SNI будет совпадать только с теми, которые помечены sslслушателем. Тем не менее, сервер по умолчанию будет захватывать весь входящий трафик на 443, независимо от SSL или нет. Следовательно, это фактически препятствует тому, чтобы SNI фактически работал вообще, сразу же, за счет накопления всего трафика для себя.

Симптомы:

  • Может показаться, что nginx не загружает ваш конфиг (даже с nginx -tперезагрузкой и сервисом)
  • Ошибки с указанием "ssl_certificate не найден в блоке сервера"
  • nginx просто применяет ваш хост к слушателю 443 по умолчанию.

Решения:

Я исправил проблему сегодня утром, удалив блок сервера по умолчанию, и, следовательно, позволил SNI совпадать на прослушивателях SSL.

Альтернативным решением было бы добавить sslпрослушиватель и ssl_certificateстроки в блок сервера, чтобы SNI по существу был включен на вашем хосте по умолчанию. Вы по-прежнему будете получать ошибки SSL, так что это не лучшее решение, но оно позволит вашему SNI работать :)

Преподобный Тим
источник
5

Вам нужно определить один default_serverпараметр в конфигурации nginx.

Подайте заявку default_serverна example.com или www.example.com. Не оба.
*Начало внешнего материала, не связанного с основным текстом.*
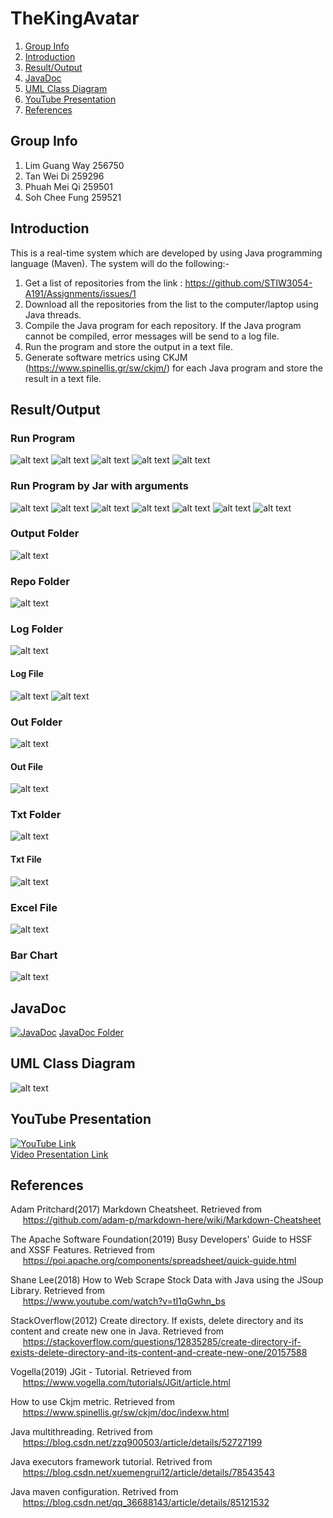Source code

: # TheKingAvatar
1. [Group Info](#group-info)
1. [Introduction](#introduction)
1. [Result/Output](#resultoutput)
1. [JavaDoc](#JavaDoc)
1. [UML Class Diagram](#uml-class-diagram)
1. [YouTube Presentation](#youtube-presentation)
1. [References](#references)

## Group Info  
1. Lim Guang Way 256750
1. Tan Wei Di 259296
1. Phuah Mei Qi 259501
1. Soh Chee Fung 259521

## Introduction  
This is a real-time system which are developed by using Java programming language (Maven). The system will do the following:-    

1) Get a list of repositories from the link : https://github.com/STIW3054-A191/Assignments/issues/1      
2) Download all the repositories from the list to the computer/laptop using Java threads.    
3) Compile the Java program for each repository. If the Java program cannot be compiled, error messages will be send to a log file.  
4) Run the program and store the output in a text file.   
5) Generate software metrics using CKJM (https://www.spinellis.gr/sw/ckjm/) for each Java program and store the result in a text file.   

## Result/Output  

### Run Program
![alt text](https://github.com/STIW3054-A191/TheKingAvatar/blob/master/Output/1.PNG "Run Program 1")
![alt text](https://github.com/STIW3054-A191/TheKingAvatar/blob/master/Output/2.PNG "Run Program 2")
![alt text](https://github.com/STIW3054-A191/TheKingAvatar/blob/master/Output/3.PNG "Run Program 3")
![alt text](https://github.com/STIW3054-A191/TheKingAvatar/blob/master/Output/4.PNG "Run Program 4")
![alt text](https://github.com/STIW3054-A191/TheKingAvatar/blob/master/Output/5.PNG "Run Program 5")

### Run Program by Jar with arguments
![alt text](https://github.com/STIW3054-A191/TheKingAvatar/blob/master/Output/jar1.PNG "Jar 1")
![alt text](https://github.com/STIW3054-A191/TheKingAvatar/blob/master/Output/jar2.PNG "Jar 2")
![alt text](https://github.com/STIW3054-A191/TheKingAvatar/blob/master/Output/jar3.PNG "Jar 3")
![alt text](https://github.com/STIW3054-A191/TheKingAvatar/blob/master/Output/jar4.PNG "Jar 4")
![alt text](https://github.com/STIW3054-A191/TheKingAvatar/blob/master/Output/jar5.PNG "Jar 5")
![alt text](https://github.com/STIW3054-A191/TheKingAvatar/blob/master/Output/jar6.PNG "Jar 6")
![alt text](https://github.com/STIW3054-A191/TheKingAvatar/blob/master/Output/jar7.PNG "Jar 7")

### Output Folder
![alt text](https://github.com/STIW3054-A191/TheKingAvatar/blob/master/Output/Folder.PNG "Folder")

### Repo Folder
![alt text](https://github.com/STIW3054-A191/TheKingAvatar/blob/master/Output/RepoFolder.PNG "Repo Folder")

### Log Folder
![alt text](https://github.com/STIW3054-A191/TheKingAvatar/blob/master/Output/LogFolder.PNG "Log Folder")

#### Log File
![alt text](https://github.com/STIW3054-A191/TheKingAvatar/blob/master/Output/log1.PNG "Log File")
![alt text](https://github.com/STIW3054-A191/TheKingAvatar/blob/master/Output/log2.PNG "Log File")

### Out Folder
![alt text](https://github.com/STIW3054-A191/TheKingAvatar/blob/master/Output/OutFolder.PNG "Out Folder")

#### Out File
![alt text](https://github.com/STIW3054-A191/TheKingAvatar/blob/master/Output/out.PNG "Out File")

### Txt Folder
![alt text](https://github.com/STIW3054-A191/TheKingAvatar/blob/master/Output/TxtFolder.PNG "Txt Folder")

#### Txt File
![alt text](https://github.com/STIW3054-A191/TheKingAvatar/blob/master/Output/out.PNG "Txt File")

### Excel File
![alt text](https://github.com/STIW3054-A191/TheKingAvatar/blob/master/Output/Excel.PNG "Excel")

### Bar Chart
![alt text](https://github.com/STIW3054-A191/TheKingAvatar/blob/master/Output/BarChart.PNG "Bar Chart")

## JavaDoc
[![JavaDoc](https://github.com/STIW3054-A191/TheKingAvatar/blob/master/Output/JavaDoc.PNG)](https://github.com/STIW3054-A191/TheKingAvatar/blob/master/JavaDoc "JavaDoc") 
[JavaDoc Folder](https://github.com/STIW3054-A191/TheKingAvatar/blob/master/JavaDoc)

## UML Class Diagram  
![alt text](https://github.com/STIW3054-A191/TheKingAvatar/blob/master/ClassDiagram/ClassDiagram.jpg "Class Diagram")

## YouTube Presentation 
[![YouTube Link](https://img.youtube.com/vi/nBSl7BEBgqk/0.jpg)](https://youtu.be/nBSl7BEBgqk "Video Presentation Link")  
[Video Presentation Link](https://youtu.be/nBSl7BEBgqk)

## References  
Adam Pritchard(2017) Markdown Cheatsheet. Retrieved from   
&nbsp;&nbsp;&nbsp;&nbsp; https://github.com/adam-p/markdown-here/wiki/Markdown-Cheatsheet

The Apache Software Foundation(2019) Busy Developers' Guide to HSSF and XSSF Features. Retrieved from   
&nbsp;&nbsp;&nbsp;&nbsp; https://poi.apache.org/components/spreadsheet/quick-guide.html

Shane Lee(2018) How to Web Scrape Stock Data with Java using the JSoup Library. Retrieved from   
&nbsp;&nbsp;&nbsp;&nbsp; https://www.youtube.com/watch?v=tI1qGwhn_bs  

StackOverflow(2012) Create directory. If exists, delete directory and its content and create new one in Java. Retrieved from  
&nbsp;&nbsp;&nbsp;&nbsp; https://stackoverflow.com/questions/12835285/create-directory-if-exists-delete-directory-and-its-content-and-create-new-one/20157588

Vogella(2019) JGit - Tutorial. Retrieved from    
&nbsp;&nbsp;&nbsp;&nbsp; https://www.vogella.com/tutorials/JGit/article.html  

How to use Ckjm metric. Retrieved from  
&nbsp;&nbsp;&nbsp;&nbsp; https://www.spinellis.gr/sw/ckjm/doc/indexw.html

Java multithreading. Retrived from  
&nbsp;&nbsp;&nbsp;&nbsp; https://blog.csdn.net/zzq900503/article/details/52727199 

Java executors framework tutorial. Retrived from  
&nbsp;&nbsp;&nbsp;&nbsp; https://blog.csdn.net/xuemengrui12/article/details/78543543

Java maven configuration. Retrived from  
&nbsp;&nbsp;&nbsp;&nbsp; https://blog.csdn.net/qq_36688143/article/details/85121532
Следовательно это будет работать:

server {
    listen 443 ssl;
    listen 80;

    server_name example.com;
    return 301 https://www.example.com$request_uri;
}

server {
    listen 80 default_server;

    server_name www.example.com;
    return 301 https://www.example.com$request_uri;
}

server {
    listen 443 ssl default_server;

    server_name www.example.com;
    root /var/www/example.com/public;
    index index.php index.html index.nginx-debian.html;

    ssl on;
    ssl_certificate /etc/ssl/chain.crt;
    ssl_certificate_key /etc/ssl/examplecom.key;

    (rest of your nginx config goes here....)
}

Примечание о виртуальных хостах: убедитесь, что default_serverпараметр не определен где-либо еще - если у вас есть несколько хостов на сервере.

ИНГО
источник
очень хороший ssl работает на меня
Josua Marcel Chrisano
1

Опаздывает на игру как обычно, но так как она мне помогла ... Проверьте, не поврежден ли сертификат. При построении «унифицированной» ЭЛТ (ЭЛТ + промежуточный), делая

$cat server.crt provider.intermediate > unified.crt

Я как-то потерял LF и получил такую ​​строку:

-----END CERTIFICATE----------BEGIN CERTIFICATE-----

вместо того

-----END CERTIFICATE-----
-----BEGIN CERTIFICATE-----

и nginx не получит сертификат и потерпит неудачу с ошибкой, упомянутой выше.

дела 

# openssl x509 -in unified.cert -text -out

дал мне ключ к открытию openssl.

cucu8
источник
Используя наш сайт, вы подтверждаете, что прочитали и поняли нашу Политику в отношении файлов cookie и Политику конфиденциальности.
Licensed under cc by-sa 3.0 with attribution required.